I (27F) am cancelling my wedding to elope with my fiance (27M). My mother's controlling behaviour was a factor, how do I tell her without causing a huge fight?
When my fiance and I decided to get married we wanted to keep things very laid back and fuss-free. I've never been the sort of person to dream of a perfect big white wedding (not that there's anything wrong with that, it's just not me). The important thing to us is the marriage, not the wedding.
It seemed like everyone understood and supported that, but as we've progressed with the planning somehow things have snowballed to the extent we were organising a wedding twice the size we wanted with all sorts of things we originally said we didn't want to do like speeches and a first dance. A really big issue was the entertainment. We wanted a DJ, nothing fancy just someone to play some songs everyone would know with a bit of cheese to have a laugh and let our hair down at the end of the night.

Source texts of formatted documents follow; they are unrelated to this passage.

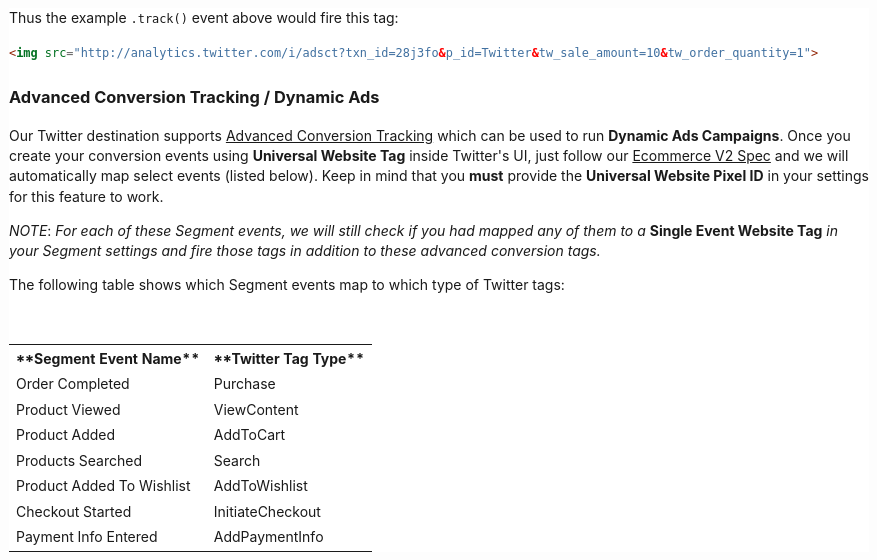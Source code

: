 Thus the example `.track()` event above would fire this tag:

```html
<img src="http://analytics.twitter.com/i/adsct?txn_id=28j3fo&p_id=Twitter&tw_sale_amount=10&tw_order_quantity=1">
```

### Advanced Conversion Tracking / Dynamic Ads

Our Twitter destination supports [Advanced Conversion Tracking](https://business.twitter.com/en/help/campaign-measurement-and-analytics/conversion-tracking-for-websites/advanced-conversion-tracking.html) which can be used to run **Dynamic Ads Campaigns**. Once you create your conversion events using **Universal Website Tag** inside Twitter's UI, just follow our [Ecommerce V2 Spec](https://segment.com/docs/spec/ecommerce/v2) and we will automatically map select events (listed below). Keep in mind that you **must** provide the **Universal Website Pixel ID** in your settings for this feature to work.

*NOTE*: *For each of these Segment events, we will still check if you had mapped any of them to a* **Single Event Website Tag** *in your Segment settings and fire those tags in addition to these advanced conversion tags.*

The following table shows which Segment events map to which type of Twitter tags:

<table>
  <tr>
    <th>**Segment Event Name**</th>
    <th>**Twitter Tag Type**</th>
  </tr>
  <tr>
    <td>Order Completed</td>
    <td>Purchase</td>
  </tr>
  <tr>
    <td>Product Viewed</td>
    <td>ViewContent</td>
  </tr>
  <tr>
    <td>Product Added</td>
    <td>AddToCart</td>
  </tr>
  <tr>
    <td>Products Searched</td>
    <td>Search</td>
  </tr>
  <tr>
    <td>Product Added To Wishlist</td>
    <td>AddToWishlist</td>
  </tr>
  <tr>
    <td>Checkout Started</td>
    <td>InitiateCheckout</td>
  </tr>
  <tr>
    <td>Payment Info Entered</td>
    <td>AddPaymentInfo</td>
  </tr>
</table>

My mother was dead set against this and wanted a live band. This was the first decision where we wanted something that she didn't. She could not accept it. She tried getting other family members to talk to me out of it while pretending she was okay with it, saying that it was unfair to our guests who wouldn't like it, asking if we would consider a live/DJ combo after we had already found someone we liked.
When we declined all this it got nastier. She out of the blue phoned me and said when we visited we would have to stay in a hotel because she couldn't trust that my fiance wouldn't bring weed into her house (he does smoke it but only at home, he hasn't and would never bring it to my parents' and the only reasons she knows is because I'd previously mentioned it). She said that she needed to know the wedding day would go smoothly but she had concerns about my fiance's family falling out during the day because of "what I'd confided to her about his difficult childhood" (her words). She said that it was very unusual for a wedding to go ahead when a decision had been made that was against what the family of the bride wanted (she is the only one with the issue over the music) and so we had to be very clear with the venue that this was a "split wedding" and have a separate space downstairs with separate entertainment for people who didn't like DJ music. At the moment she isn't speaking to me at all and it's been like this for weeks.

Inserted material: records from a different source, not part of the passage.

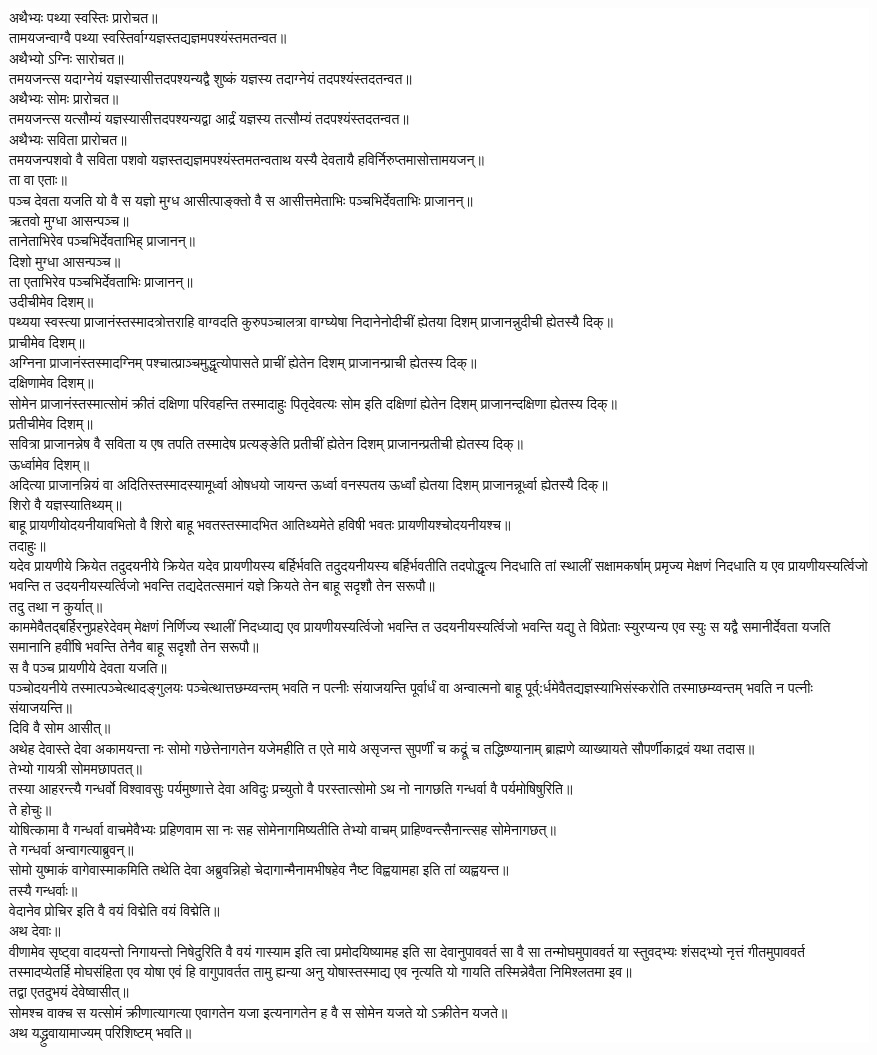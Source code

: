 अथैभ्यः पथ्या स्वस्तिः प्रारोचत॥  
तामयजन्वाग्वै पथ्या स्वस्तिर्वाग्यज्ञस्तद्यज्ञमपश्यंस्तमतन्वत॥  
अथैभ्यो ऽग्निः सारोचत॥  
तमयजन्त्स यदाग्नेयं यज्ञस्यासीत्तदपश्यन्यद्वै शुष्कं यज्ञस्य तदाग्नेयं तदपश्यंस्तदतन्वत॥  
अथैभ्यः सोमः प्रारोचत॥  
तमयजन्त्स यत्सौम्यं यज्ञस्यासीत्तदपश्यन्यद्वा आर्द्रं यज्ञस्य तत्सौम्यं तदपश्यंस्तदतन्वत॥  
अथैभ्यः सविता प्रारोचत॥  
तमयजन्पशवो वै सविता पशवो यज्ञस्तद्यज्ञमपश्यंस्तमतन्वताथ यस्यै देवतायै हविर्निरुप्तमासोत्तामयजन्॥  
ता वा एताः॥  
पञ्च देवता यजति यो वै स यज्ञो मुग्ध आसीत्पाङ्क्तो वै स आसीत्तमेताभिः पञ्चभिर्देवताभिः प्राजानन्॥  
ऋतवो मुग्धा आसन्पञ्च॥  
तानेताभिरेव पञ्चभिर्देवताभिह् प्राजानन्॥  
दिशो मुग्धा आसन्पञ्च॥  
ता एताभिरेव पञ्चभिर्देवताभिः प्राजानन्॥  
उदीचीमेव दिशम्॥  
पथ्यया स्वस्त्या प्राजानंस्तस्मादत्रोत्तराहि वाग्वदति कुरुपञ्चालत्रा वाग्घ्येषा निदानेनोदीचीं ह्येतया दिशम् प्राजानन्नुदीची ह्येतस्यै दिक्॥  
प्राचीमेव दिशम्॥  
अग्निना प्राजानंस्तस्मादग्निम् पश्चात्प्राञ्चमुद्धृत्योपासते प्राचीं ह्येतेन दिशम् प्राजानन्प्राची ह्येतस्य दिक्॥  
दक्षिणामेव दिशम्॥  
सोमेन प्राजानंस्तस्मात्सोमं क्रीतं दक्षिणा परिवहन्ति तस्मादाहुः पितृदेवत्यः सोम इति दक्षिणां ह्येतेन दिशम् प्राजानन्दक्षिणा ह्येतस्य दिक्॥  
प्रतीचीमेव दिशम्॥  
सवित्रा प्राजानन्नेष वै सविता य एष तपति तस्मादेष प्रत्यङ्ङेति प्रतीचीं ह्येतेन दिशम् प्राजानन्प्रतीची ह्येतस्य दिक्॥  
ऊर्ध्वामेव दिशम्॥  
अदित्या प्राजानन्नियं वा अदितिस्तस्मादस्यामूर्ध्वा ओषधयो जायन्त ऊर्ध्वा वनस्पतय ऊर्ध्वां ह्येतया दिशम् प्राजानन्नूर्ध्वा ह्येतस्यै दिक्॥  
शिरो वै यज्ञस्यातिथ्यम्॥  
बाहू प्रायणीयोदयनीयावभितो वै शिरो बाहू भवतस्तस्मादभित आतिथ्यमेते हविषी भवतः प्रायणीयश्चोदयनीयश्च॥  
तदाहुः॥  
यदेव प्रायणीये क्रियेत तदुदयनीये क्रियेत यदेव प्रायणीयस्य बर्हिर्भवति तदुदयनीयस्य बर्हिर्भवतीति तदपोद्धृत्य निदधाति तां स्थालीं सक्षामकर्षाम् प्रमृज्य मेक्षणं निदधाति य एव प्रायणीयस्यर्त्विजो भवन्ति त उदयनीयस्यर्त्विजो भवन्ति तद्यदेतत्समानं यज्ञे क्रियते तेन बाहू सदृशौ तेन सरूपौ॥  
तदु तथा न कुर्यात्॥  
काममेवैतद्बर्हिरनुप्रहरेदेवम् मेक्षणं निर्णिज्य स्थालीं निदध्याद्य एव प्रायणीयस्यर्त्विजो भवन्ति त उदयनीयस्यर्त्विजो भवन्ति यद्यु ते विप्रेताः स्युरप्यन्य एव स्युः स यद्वै समानीर्देवता यजति समानानि हवींषि भवन्ति तेनैव बाहू सदृशौ तेन सरूपौ॥  
स वै पञ्च प्रायणीये देवता यजति॥  
पञ्चोदयनीये तस्मात्पञ्चेत्थादङ्गुलयः पञ्चेत्थात्तछम्य्वन्तम् भवति न पत्नीः संयाजयन्ति पूर्वार्धं वा अन्वात्मनो बाहू पूर्व्:र्धमेवैतद्यज्ञस्याभिसंस्करोति तस्माछम्य्वन्तम् भवति न पत्नीः संयाजयन्ति॥  
दिवि वै सोम आसीत्॥  
अथेह देवास्ते देवा अकामयन्ता नः सोमो गछेत्तेनागतेन यजेमहीति त एते माये असृजन्त सुपर्णीं च कद्रूं च तद्धिष्ण्यानाम् ब्राह्मणे व्याख्यायते सौपर्णीकाद्रवं यथा तदास॥  
तेभ्यो गायत्री सोममछापतत्॥  
तस्या आहरन्त्यै गन्धर्वो विश्वावसुः पर्यमुष्णात्ते देवा अविदुः प्रच्युतो वै परस्तात्सोमो ऽथ नो नागछति गन्धर्वा वै पर्यमोषिषुरिति॥  
ते होचुः॥  
योषित्कामा वै गन्धर्वा वाचमेवैभ्यः प्रहिणवाम सा नः सह सोमेनागमिष्यतीति तेभ्यो वाचम् प्राहिण्वन्त्सैनान्त्सह सोमेनागछत्॥  
ते गन्धर्वा अन्वागत्याब्रुवन्॥  
सोमो युष्माकं वागेवास्माकमिति तथेति देवा अब्रुवन्निहो चेदागान्मैनामभीषहेव नैष्ट विह्वयामहा इति तां व्यह्वयन्त॥  
तस्यै गन्धर्वाः॥  
वेदानेव प्रोचिर इति वै वयं विद्मेति वयं विद्मेति॥  
अथ देवाः॥  
वीणामेव सृष्ट्वा वादयन्तो निगायन्तो निषेदुरिति वै वयं गास्याम इति त्वा प्रमोदयिष्यामह इति सा देवानुपाववर्त सा वै सा तन्मोघमुपाववर्त या स्तुवद्भ्यः शंसद्भ्यो नृत्तं गीतमुपाववर्त तस्मादप्येतर्हि मोघसंहिता एव योषा एवं हि वागुपावर्तत तामु ह्यन्या अनु योषास्तस्माद्य एव नृत्यति यो गायति तस्मिन्नेवैता निमिश्लतमा इव॥  
तद्वा एतदुभयं देवेष्वासीत्॥  
सोमश्च वाक्च स यत्सोमं क्रीणात्यागत्या एवागतेन यजा इत्यनागतेन ह वै स सोमेन यजते यो ऽक्रीतेन यजते॥  
अथ यद्ध्रुवायामाज्यम् परिशिष्टम् भवति॥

This whole issue has caused us to take a step back and think again about what we want. We decided that all this stress, negativity and pressure was just not what we wanted for the start of our marriage and that an intimate, meaningful elopement is the right way to go. Although the issue with my mother was the catalyst to us making this decision, ultimately we have chosen it for us and not because of her. We have told a few people, including my Dad, sisters and close friends, and they couldn't have been more supportive and loving in their reactions. I'm not anticipating the same from her. I think she will take the decision as a specific way of insulting and hurting her and may hold onto it as a grudge against us. How can I tell her without making it seem that she is the main reason for us cancelling our original plans?
TLDR: Mother's actions have been a factor in my fiance and I cancelling our big wedding to elope. I'm unsure how to tell her without making it seem like the decision is all about her.